PROBLEM REQUIREMENTS ->
Filter this data down to the lines that hold "details", and copy them.

RAW DATA ->
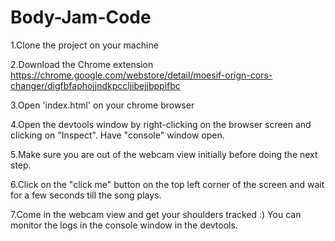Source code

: # Body-Jam-Code
1.Clone the project on your machine

2.Download the Chrome extension https://chrome.google.com/webstore/detail/moesif-orign-cors-changer/digfbfaphojjndkpccljibejjbppifbc

3.Open 'index.html' on your chrome browser

4.Open the devtools window by right-clicking on the browser screen and clicking on "Inspect". Have "console" window open.

5.Make sure you are out of the webcam view initially before doing the next step.

6.Click on the "click me" button on the top left corner of the screen and wait for a few seconds till the song plays.

7.Come in the webcam view and get your shoulders tracked :) You can monitor the logs in the console window in the devtools.
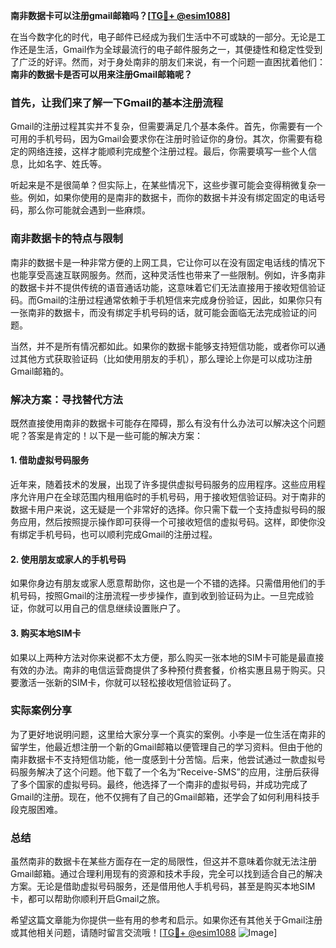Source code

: **南非数据卡可以注册gmail邮箱吗？[[TG💪+ @esim1088](https://t.me/s/esim1088)]**

在当今数字化的时代，电子邮件已经成为我们生活中不可或缺的一部分。无论是工作还是生活，Gmail作为全球最流行的电子邮件服务之一，其便捷性和稳定性受到了广泛的好评。然而，对于身处南非的朋友们来说，有一个问题一直困扰着他们：**南非的数据卡是否可以用来注册Gmail邮箱呢？**

### 首先，让我们来了解一下Gmail的基本注册流程

Gmail的注册过程其实并不复杂，但需要满足几个基本条件。首先，你需要有一个可用的手机号码，因为Gmail会要求你在注册时验证你的身份。其次，你需要有稳定的网络连接，这样才能顺利完成整个注册过程。最后，你需要填写一些个人信息，比如名字、姓氏等。

听起来是不是很简单？但实际上，在某些情况下，这些步骤可能会变得稍微复杂一些。例如，如果你使用的是南非的数据卡，而你的数据卡并没有绑定固定的电话号码，那么你可能就会遇到一些麻烦。

### 南非数据卡的特点与限制

南非的数据卡是一种非常方便的上网工具，它让你可以在没有固定电话线的情况下也能享受高速互联网服务。然而，这种灵活性也带来了一些限制。例如，许多南非的数据卡并不提供传统的语音通话功能，这意味着它们无法直接用于接收短信验证码。而Gmail的注册过程通常依赖于手机短信来完成身份验证，因此，如果你只有一张南非的数据卡，而没有绑定手机号码的话，就可能会面临无法完成验证的问题。

当然，并不是所有情况都如此。如果你的数据卡能够支持短信功能，或者你可以通过其他方式获取验证码（比如使用朋友的手机），那么理论上你是可以成功注册Gmail邮箱的。

### 解决方案：寻找替代方法

既然直接使用南非的数据卡可能存在障碍，那么有没有什么办法可以解决这个问题呢？答案是肯定的！以下是一些可能的解决方案：

#### 1. 借助虚拟号码服务

近年来，随着技术的发展，出现了许多提供虚拟号码服务的应用程序。这些应用程序允许用户在全球范围内租用临时的手机号码，用于接收短信验证码。对于南非的数据卡用户来说，这无疑是一个非常好的选择。你只需下载一个支持虚拟号码的服务应用，然后按照提示操作即可获得一个可接收短信的虚拟号码。这样，即使你没有绑定手机号码，也可以顺利完成Gmail的注册过程。

#### 2. 使用朋友或家人的手机号码

如果你身边有朋友或家人愿意帮助你，这也是一个不错的选择。只需借用他们的手机号码，按照Gmail的注册流程一步步操作，直到收到验证码为止。一旦完成验证，你就可以用自己的信息继续设置账户了。

#### 3. 购买本地SIM卡

如果以上两种方法对你来说都不太方便，那么购买一张本地的SIM卡可能是最直接有效的办法。南非的电信运营商提供了多种预付费套餐，价格实惠且易于购买。只要激活一张新的SIM卡，你就可以轻松接收短信验证码了。

### 实际案例分享

为了更好地说明问题，这里给大家分享一个真实的案例。小李是一位生活在南非的留学生，他最近想注册一个新的Gmail邮箱以便管理自己的学习资料。但由于他的南非数据卡不支持短信功能，他一度感到十分苦恼。后来，他尝试通过一款虚拟号码服务解决了这个问题。他下载了一个名为“Receive-SMS”的应用，注册后获得了多个国家的虚拟号码。最终，他选择了一个南非的虚拟号码，并成功完成了Gmail的注册。现在，他不仅拥有了自己的Gmail邮箱，还学会了如何利用科技手段克服困难。

### 总结

虽然南非的数据卡在某些方面存在一定的局限性，但这并不意味着你就无法注册Gmail邮箱。通过合理利用现有的资源和技术手段，完全可以找到适合自己的解决方案。无论是借助虚拟号码服务，还是借用他人手机号码，甚至是购买本地SIM卡，都可以帮助你顺利开启Gmail之旅。

希望这篇文章能为你提供一些有用的参考和启示。如果你还有其他关于Gmail注册或其他相关问题，请随时留言交流哦！[[TG💪+ @esim1088](https://t.me/s/esim1088) ![Image](https://i.postimg.cc/4NQfJmqS/Snipaste-2025-05-13-00-14-12.png)]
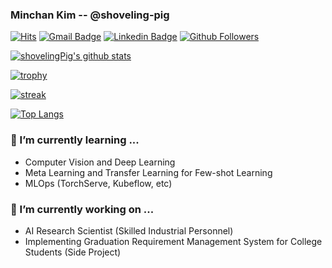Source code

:### Minchan Kim -- @shoveling-pig

[![Hits](https://hits.seeyoufarm.com/api/count/incr/badge.svg?url=https%3A%2F%2Fgithub.com%2Fshoveling-pig&count_bg=%2379C83D&title_bg=%23555555&icon=&icon_color=%23FF0000&title=hits&edge_flat=false)](https://hits.seeyoufarm.com)
[![Gmail Badge](https://img.shields.io/badge/-Gmail-d14836?style=flat-square&logo=Gmail&logoColor=white&link=mailto:shovelingpig@gmail.com)](mailto:shovelingpig@gmail.com)
[![Linkedin Badge](https://img.shields.io/badge/-LinkedIn-blue?style=flat-square&logo=Linkedin&logoColor=white&link=https://www.linkedin.com/in/shovelingpig/)](https://www.linkedin.com/in/shovelingpig/)
[![Github Followers](https://img.shields.io/github/followers/shoveling-pig?color=06d6a0&label=Github%20Followers&style=for-the-badge)](https://github.com/shoveling-pig?tab=followers)

[![shovelingPig's github stats](https://github-readme-stats.vercel.app/api?username=shoveling-pig&show_icons=true&thema=dracula)](https://github.com/shoveling-pig)

[![trophy](https://github-profile-trophy.vercel.app/?username=shoveling-pig&theme=chalk&row=1&column=10)](https://github.com/ryo-ma/github-profile-trophy)

[![streak](https://github-readme-streak-stats.herokuapp.com/?user=shoveling-pig&theme=calm)](https://github.com/shoveling-pig)

[![Top Langs](https://github-readme-stats.vercel.app/api/top-langs/?username=shoveling-pig&layout=compact&langs_count=8&theme=dracula)](https://github.com/shoveling-pig)

### 🌱 I’m currently learning ...
- Computer Vision and Deep Learning
- Meta Learning and Transfer Learning for Few-shot Learning
- MLOps (TorchServe, Kubeflow, etc)

### 🔭 I’m currently working on ...
- AI Research Scientist (Skilled Industrial Personnel)
- Implementing Graduation Requirement Management System for College Students (Side Project)
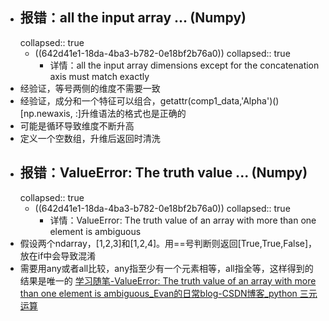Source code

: - ## 报错：all the input array ... (Numpy)
  collapsed:: true
	- ((642d41e1-18da-4ba3-b782-0e18bf2b76a0))
	  collapsed:: true
		- 详情：all the input array dimensions except for the concatenation axis must match exactly
- 经验证，等号两侧的维度不需要一致
- 经验证，成分和一个特征可以组合，getattr(comp1_data,'Alpha')()[np.newaxis, :]升维语法的格式也是正确的
- 可能是循环导致维度不断升高
- 定义一个空数组，升维后返回时清洗
- ## 报错：ValueError: The truth value ... (Numpy)
  collapsed:: true
	- ((642d41e1-18da-4ba3-b782-0e18bf2b76a0))
	  collapsed:: true
		- 详情：ValueError: The truth value of an array with more than one element is ambiguous
- 假设两个ndarray，[1,2,3]和[1,2,4]。用==号判断则返回[True,True,False]，放在if中会导致混淆
- 需要用any或者all比较，any指至少有一个元素相等，all指全等，这样得到的结果是唯一的 [学习随笔-ValueError: The truth value of an array with more than one element is ambiguous_Evan的日常blog-CSDN博客_python 三元运算](https://blog.csdn.net/sinat_33563325/article/details/79868109)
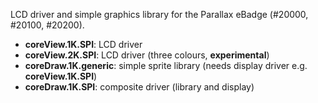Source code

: LCD driver and simple graphics library for the Parallax eBadge (#20000, #20100, #20200).
- **coreView.1K.SPI**: LCD driver
- **coreView.2K.SPI**: LCD driver (three colours, **experimental**)
- **coreDraw.1K.generic**: simple sprite library (needs display driver e.g. **coreView.1K.SPI**)
- **coreDraw.1K.SPI**: composite driver (library and display)
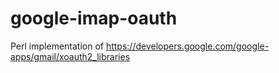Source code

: google-imap-oauth
=================

Perl implementation of https://developers.google.com/google-apps/gmail/xoauth2_libraries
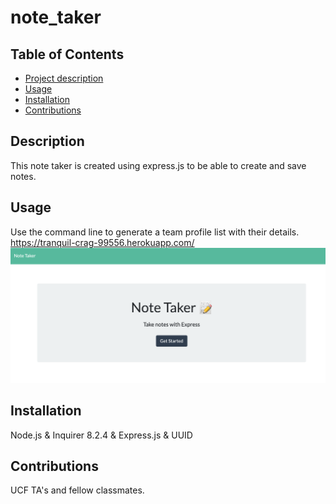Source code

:# note_taker

## Table of Contents
- [Project description](#Description)
- [Usage](#Usage)
- [Installation](#Installation)
- [Contributions](#Contributions)


## Description
This note taker is created using express.js to be able to create and save notes.

## Usage
Use the command line to generate a team profile list with their details.
https://tranquil-crag-99556.herokuapp.com/
![alt text](./Screen%20Shot%202022-11-01%20at%208.13.47%20PM.png)


## Installation
Node.js & Inquirer 8.2.4 & Express.js & UUID

## Contributions
UCF TA's and fellow classmates.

EXERCISE RESULT ->
- 需要用any或者all比较，any指至少有一个元素相等，all指全等，这样得到的结果是唯一的 [学习随笔-ValueError: The truth value of an array with more than one element is ambiguous_Evan的日常blog-CSDN博客_python 三元运算](https://blog.csdn.net/sinat_33563325/article/details/79868109)
Use the command line to generate a team profile list with their details.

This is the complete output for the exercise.